Crispy oven baked cod fillets with a lemon dill sauce for dipping.
It might be the beginning of November, but I am already getting stressed out over all the holiday baking and cooking that needs to happen. I was planning out my schedule for the next 6 weeks, and things are going to get crazy around here! I have tons of great giveaways lined up for you guys (I hope you guys want to win free stuff). Plus lots of cookies, and holiday baked goods! Here is a question for you. Would you like to see ideas of Thanksgiving side dishes? In my head, people have the same thing each year, and aren’t interested in seeing ideas, or are your menus set?
Today I have a quick and easy dinner idea that is perfect for any night of the week. I grew up in the Mid-West where Friday fish fry’s are a staple. This is a healthy version you can make at home. Instead of store bought tarter sauce this is served with a fresh lemon dill sauce. The sauce is super easy to put together, and chances are you have everything you need on hand already. Panko breadcrumbs are used as the breading for the fish, and they bake up to have the perfect crisp. Great alternative to deep fried fish.

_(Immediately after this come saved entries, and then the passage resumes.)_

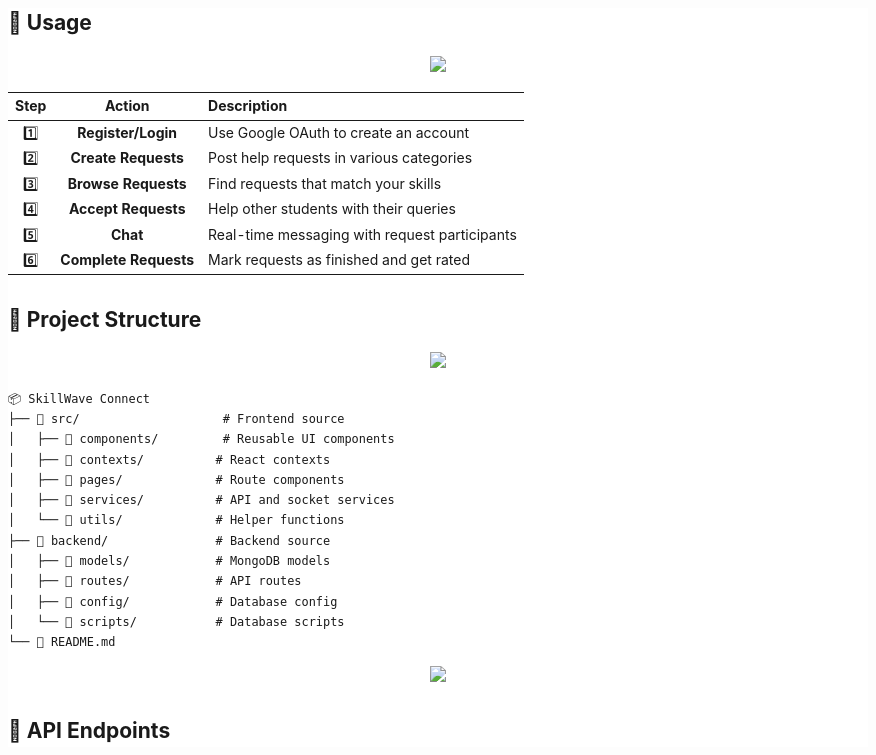 ## 🎯 Usage

<div align="center">
  <img src="https://user-images.githubusercontent.com/74038190/212284100-561aa473-3905-4a80-b561-0d28506553ee.gif" width="600">
</div>

<div align="center">
  
| Step | Action | Description |
|:---:|:---:|:---|
| 1️⃣ | **Register/Login** | Use Google OAuth to create an account |
| 2️⃣ | **Create Requests** | Post help requests in various categories |
| 3️⃣ | **Browse Requests** | Find requests that match your skills |
| 4️⃣ | **Accept Requests** | Help other students with their queries |
| 5️⃣ | **Chat** | Real-time messaging with request participants |
| 6️⃣ | **Complete Requests** | Mark requests as finished and get rated |

</div>

## 📁 Project Structure

<div align="center">
  <img src="https://user-images.githubusercontent.com/74038190/212284087-bbe7e430-757e-4901-90bf-4cd2ce3e1852.gif" width="100">
</div>

```
📦 SkillWave Connect
├── 📁 src/                    # Frontend source
│   ├── 📁 components/         # Reusable UI components
│   ├── 📁 contexts/          # React contexts
│   ├── 📁 pages/             # Route components
│   ├── 📁 services/          # API and socket services
│   └── 📁 utils/             # Helper functions
├── 📁 backend/               # Backend source
│   ├── 📁 models/            # MongoDB models
│   ├── 📁 routes/            # API routes
│   ├── 📁 config/            # Database config
│   └── 📁 scripts/           # Database scripts
└── 📄 README.md
```

<div align="center">
  <img src="https://user-images.githubusercontent.com/74038190/212284115-f47cd8ff-2ffb-4b04-b5bf-4d1c14c0247f.gif" width="1000">
</div>

## 🔧 API Endpoints
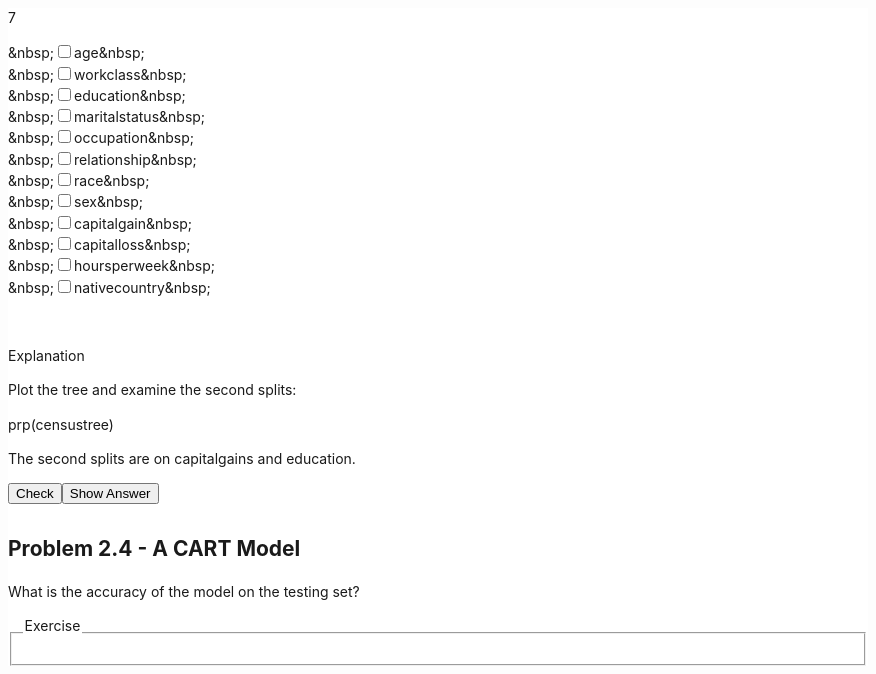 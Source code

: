7</legend><div class="choice"><label id="Q7_input_1_label"><span id="Q7_input_1_aria_status" tabindex="-1" class="visually-hidden">&amp;nbsp;</span><input type="checkbox" id="Q7_input_1" onclick="optionSelected(7)" name="Q7_input" class="problem_radio_input" correct="false" /><span class="choice">age</span><span id="Q7_input_1_normal_status" class="nostatus" aria-hidden="true">&amp;nbsp;</span></label></div><div class="choice"><label id="Q7_input_2_label"><span id="Q7_input_2_aria_status" tabindex="-1" class="visually-hidden">&amp;nbsp;</span><input type="checkbox" id="Q7_input_2" onclick="optionSelected(7)" name="Q7_input" class="problem_radio_input" correct="false" /><span class="choice">workclass</span><span id="Q7_input_2_normal_status" class="nostatus" aria-hidden="true">&amp;nbsp;</span></label></div><div class="choice"><label id="Q7_input_3_label"><span id="Q7_input_3_aria_status" tabindex="-1" class="visually-hidden">&amp;nbsp;</span><input type="checkbox" id="Q7_input_3" onclick="optionSelected(7)" name="Q7_input" class="problem_radio_input" correct="true" /><span class="choice">education</span><span id="Q7_input_3_normal_status" class="nostatus" aria-hidden="true">&amp;nbsp;</span></label></div><div class="choice"><label id="Q7_input_4_label"><span id="Q7_input_4_aria_status" tabindex="-1" class="visually-hidden">&amp;nbsp;</span><input type="checkbox" id="Q7_input_4" onclick="optionSelected(7)" name="Q7_input" class="problem_radio_input" correct="false" /><span class="choice">maritalstatus</span><span id="Q7_input_4_normal_status" class="nostatus" aria-hidden="true">&amp;nbsp;</span></label></div><div class="choice"><label id="Q7_input_5_label"><span id="Q7_input_5_aria_status" tabindex="-1" class="visually-hidden">&amp;nbsp;</span><input type="checkbox" id="Q7_input_5" onclick="optionSelected(7)" name="Q7_input" class="problem_radio_input" correct="false" /><span class="choice">occupation</span><span id="Q7_input_5_normal_status" class="nostatus" aria-hidden="true">&amp;nbsp;</span></label></div><div class="choice"><label id="Q7_input_6_label"><span id="Q7_input_6_aria_status" tabindex="-1" class="visually-hidden">&amp;nbsp;</span><input type="checkbox" id="Q7_input_6" onclick="optionSelected(7)" name="Q7_input" class="problem_radio_input" correct="false" /><span class="choice">relationship</span><span id="Q7_input_6_normal_status" class="nostatus" aria-hidden="true">&amp;nbsp;</span></label></div><div class="choice"><label id="Q7_input_7_label"><span id="Q7_input_7_aria_status" tabindex="-1" class="visually-hidden">&amp;nbsp;</span><input type="checkbox" id="Q7_input_7" onclick="optionSelected(7)" name="Q7_input" class="problem_radio_input" correct="false" /><span class="choice">race</span><span id="Q7_input_7_normal_status" class="nostatus" aria-hidden="true">&amp;nbsp;</span></label></div><div class="choice"><label id="Q7_input_8_label"><span id="Q7_input_8_aria_status" tabindex="-1" class="visually-hidden">&amp;nbsp;</span><input type="checkbox" id="Q7_input_8" onclick="optionSelected(7)" name="Q7_input" class="problem_radio_input" correct="false" /><span class="choice">sex</span><span id="Q7_input_8_normal_status" class="nostatus" aria-hidden="true">&amp;nbsp;</span></label></div><div class="choice"><label id="Q7_input_9_label"><span id="Q7_input_9_aria_status" tabindex="-1" class="visually-hidden">&amp;nbsp;</span><input type="checkbox" id="Q7_input_9" onclick="optionSelected(7)" name="Q7_input" class="problem_radio_input" correct="true" /><span class="choice">capitalgain</span><span id="Q7_input_9_normal_status" class="nostatus" aria-hidden="true">&amp;nbsp;</span></label></div><div class="choice"><label id="Q7_input_10_label"><span id="Q7_input_10_aria_status" tabindex="-1" class="visually-hidden">&amp;nbsp;</span><input type="checkbox" id="Q7_input_10" onclick="optionSelected(7)" name="Q7_input" class="problem_radio_input" correct="false" /><span class="choice">capitalloss</span><span id="Q7_input_10_normal_status" class="nostatus" aria-hidden="true">&amp;nbsp;</span></label></div><div class="choice"><label id="Q7_input_11_label"><span id="Q7_input_11_aria_status" tabindex="-1" class="visually-hidden">&amp;nbsp;</span><input type="checkbox" id="Q7_input_11" onclick="optionSelected(7)" name="Q7_input" class="problem_radio_input" correct="false" /><span class="choice">hoursperweek</span><span id="Q7_input_11_normal_status" class="nostatus" aria-hidden="true">&amp;nbsp;</span></label></div><div class="choice"><label id="Q7_input_12_label"><span id="Q7_input_12_aria_status" tabindex="-1" class="visually-hidden">&amp;nbsp;</span><input type="checkbox" id="Q7_input_12" onclick="optionSelected(7)" name="Q7_input" class="problem_radio_input" correct="false" /><span class="choice">nativecountry</span><span id="Q7_input_12_normal_status" class="nostatus" aria-hidden="true">&amp;nbsp;</span></label></div><p id="Q7_status_combined" tabindex="-1" class="nostatus">&nbsp;</p></fieldset></div><div id="S7_div" class="problem_solution" tabindex="-1" display_name="Problem 2.3 - A CART Model" url_name="Problem_2_3_A_CART_Model_2"><div class="detailed-solution"><p>Explanation</p> <p>Plot the tree and examine the second splits:</p> <p>prp(censustree)</p> <p>The second splits are on capitalgains and education.</p></div></div><div class="action"><button id="Q7_button" onclick="checkAnswer({7: 'choiceresponse'})" class="problem_mo_button">Check</button><button id="Q7_button_show" onclick="showHideSolution({7: 'choiceresponse'}, 7, [7])" class="problem_mo_button">Show Answer</button></div></div><h2 class="subhead">Problem 2.4 - A CART Model</h2><div class="self_assessment"><div id="Q8_div" class="problem_question"><p display_name="Problem 2.4 - A CART Model" url_name="Problem_2_4_A_CART_Model_0">What is the accuracy of the model on the testing set?</p><fieldset><legend class="visually-hidden">Exercise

I stocked up on Cod fillets when my store had them on sale. But similar to these Fish Tacos, you can use just about any mild white fish; Haddock, Tilapia, or Mahi Mahi. I like to buy a couple pounds of fresh fish when it is on sale, and then freeze some of it for later. Fish has never been my favorite, but I am trying to incorporate more of it in our diet. Crispy fish like this is definitely going to make a regular appearance on our dinner table.
Crispy Fish with Lemon Dill Sauce
Crispy oven baked cod fillets with a lemon dill sauce for dipping
- 2 egg whites, , lightly beaten
- 1 1/4 cup Panko breadcrumbs
- 1/2 tsp paprika
- 1 tsp onion powder
- 1 tsp garlic powder
- 4 (6 oz) cod fillets
- 1 tsp black pepper
- 1/2 tsp salt
- 1/4 cup mayo, , light
- 2 Tbls dill pickle, ,finely chopped
- 1 tsp fresh lemon juice
- 1 tsp dill
- Preheat broiler to high.
- Place egg whites in a shallow bowl. In a another bowl, combine panko breadcrumbs, paprika, onion powder, and garlic powder.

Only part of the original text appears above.